Critique of last week’s exercises
Illusions of white and colored spotlights
Watercolorists have an advantage over artists in other media when it comes to shadows. Since light affects all objects in a scene equally, you can mix a single batch of color for your shadows and apply wherever needed. Dick loves using light and shadow in paintings because, “instantly, it unifies.”
Here’s the basic principle of creating the illusion of a spotlight on a surface: the shaded area contains some degree of black (that’s what defines a shade, remember?) plus the complement of the light color. So for white light, the shadow appears as a black film. For a bright light, the shadow is dark; a dimmer light would have a lighter shadow. For amber light (such as at sunset), the shadow contains blue. (In years past, artists were taught a falsehood: that the shadow of an object contains the complement of the object’s color.) Some hints came out as we reviewed which illusions were most successful:
- You can’t just put a colored circle inside a shaded background; you need to have at least 2 reference shapes and colors in the scene so you can see how they are affected by the light and shadow. This helps its “gestalt” (see below).
- Use a saturated color for at least one shape, because if all are left as tints, the lighted area might be read as a veil instead.
Gestalt has to do with composing your shapes so they will be perceived as you intend. For example, in the picture at left, if you want to illustrate a wire-frame cube, the lower drawing is more convincing that the top one. Symmetrical shapes will tend to be perceived more as a design than as a representation of reality. For this reason, in the picture below, the arrangement on the left is less successful, due to its near symmetry, than the one on the right, which is clearly asymmetrical.
3D still-life/landscape illuminated by ambient light and a point source
There are three sources of light on objects (and their representation in images):
- Ambient, which affects all objects in the scene
- Direct, falling from one or more light sources on some portion of the scene, and
- Reflected, bouncing off one or more surfaces in the scene onto other surfaces
Here again, variation in the hue and saturation of the shapes helps convey the illusion more effectively than where the shapes had similar colors or saturation.
Connie and Dick demonstrated their methods (which were slightly different) for achieving a smooth color gradation. Jill captured a video of Dick’s demo:
Here are Connie’s helpful hints for a gradient wash in watercolor:
- Start wet – both sides
- Use the softest, biggest flat brush you have – or a huge round sable, if you have one
- Start with dark side and lay down several strokes of deep, saturated color
- Brush QUICKLY down from there with back and forth strokes down to 2/3 of your sheet – not recharging your brush with pigment
- Rinse out all color from brush and work from light up to maybe one half of sheet.
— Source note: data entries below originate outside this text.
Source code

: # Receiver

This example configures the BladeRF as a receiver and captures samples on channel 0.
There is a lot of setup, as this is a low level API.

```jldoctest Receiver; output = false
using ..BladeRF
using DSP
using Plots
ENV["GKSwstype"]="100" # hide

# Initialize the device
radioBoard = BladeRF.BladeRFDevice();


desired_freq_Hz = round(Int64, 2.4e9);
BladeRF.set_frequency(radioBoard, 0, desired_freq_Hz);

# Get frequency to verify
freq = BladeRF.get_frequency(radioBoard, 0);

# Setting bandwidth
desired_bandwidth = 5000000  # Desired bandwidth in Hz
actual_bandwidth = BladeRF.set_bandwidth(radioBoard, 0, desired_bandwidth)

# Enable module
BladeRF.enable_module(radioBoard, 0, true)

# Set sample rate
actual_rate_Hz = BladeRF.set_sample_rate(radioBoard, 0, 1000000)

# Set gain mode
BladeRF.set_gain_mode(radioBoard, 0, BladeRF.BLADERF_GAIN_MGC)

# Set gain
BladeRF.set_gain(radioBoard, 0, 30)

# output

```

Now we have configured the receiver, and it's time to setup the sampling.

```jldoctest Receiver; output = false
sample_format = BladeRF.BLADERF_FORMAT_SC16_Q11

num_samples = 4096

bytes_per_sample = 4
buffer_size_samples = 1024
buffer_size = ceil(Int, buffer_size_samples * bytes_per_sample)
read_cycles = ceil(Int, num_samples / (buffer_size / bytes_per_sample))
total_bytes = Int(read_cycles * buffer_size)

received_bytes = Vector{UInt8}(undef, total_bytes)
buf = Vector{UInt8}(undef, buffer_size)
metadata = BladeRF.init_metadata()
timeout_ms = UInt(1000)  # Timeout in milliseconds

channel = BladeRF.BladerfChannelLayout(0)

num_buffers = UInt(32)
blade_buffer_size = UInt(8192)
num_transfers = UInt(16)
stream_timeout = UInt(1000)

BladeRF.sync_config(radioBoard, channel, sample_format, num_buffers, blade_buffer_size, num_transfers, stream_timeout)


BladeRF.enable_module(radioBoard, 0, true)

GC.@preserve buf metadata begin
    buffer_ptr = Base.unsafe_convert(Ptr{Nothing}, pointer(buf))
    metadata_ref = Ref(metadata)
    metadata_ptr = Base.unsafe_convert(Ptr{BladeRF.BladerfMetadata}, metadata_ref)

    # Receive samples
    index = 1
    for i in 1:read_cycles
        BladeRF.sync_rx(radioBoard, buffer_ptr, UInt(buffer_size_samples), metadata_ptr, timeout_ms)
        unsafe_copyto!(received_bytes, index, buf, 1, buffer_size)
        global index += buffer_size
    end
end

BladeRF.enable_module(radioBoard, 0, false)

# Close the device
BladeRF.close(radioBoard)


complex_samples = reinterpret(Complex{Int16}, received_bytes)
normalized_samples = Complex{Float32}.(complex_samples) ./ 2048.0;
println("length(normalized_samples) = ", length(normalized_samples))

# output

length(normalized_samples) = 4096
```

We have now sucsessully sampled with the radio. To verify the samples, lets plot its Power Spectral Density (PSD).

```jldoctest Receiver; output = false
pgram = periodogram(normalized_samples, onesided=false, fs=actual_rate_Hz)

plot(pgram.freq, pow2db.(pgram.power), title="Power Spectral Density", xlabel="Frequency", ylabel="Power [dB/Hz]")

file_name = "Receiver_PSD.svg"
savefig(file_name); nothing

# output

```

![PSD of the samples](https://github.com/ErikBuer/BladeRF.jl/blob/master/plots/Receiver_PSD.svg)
Tip sheet so that gravity helps move pigment back and forth, being careful not to let pigment run all the way to the bottom or the lightest part of the wash.
- You may add pigment to top and work down again – as long as sheet is evenly wet.
- Dry on towel
Remember to work fast
Remember to have sheet evenly wet to begin with and pay attention to even wetness throughout.
And now for this week’s homework!
The homework assignment for this week is to reproduce all of the exercises on the page above, in your own choice of colors. Use 1/16 or 1/8 of a sheet for each.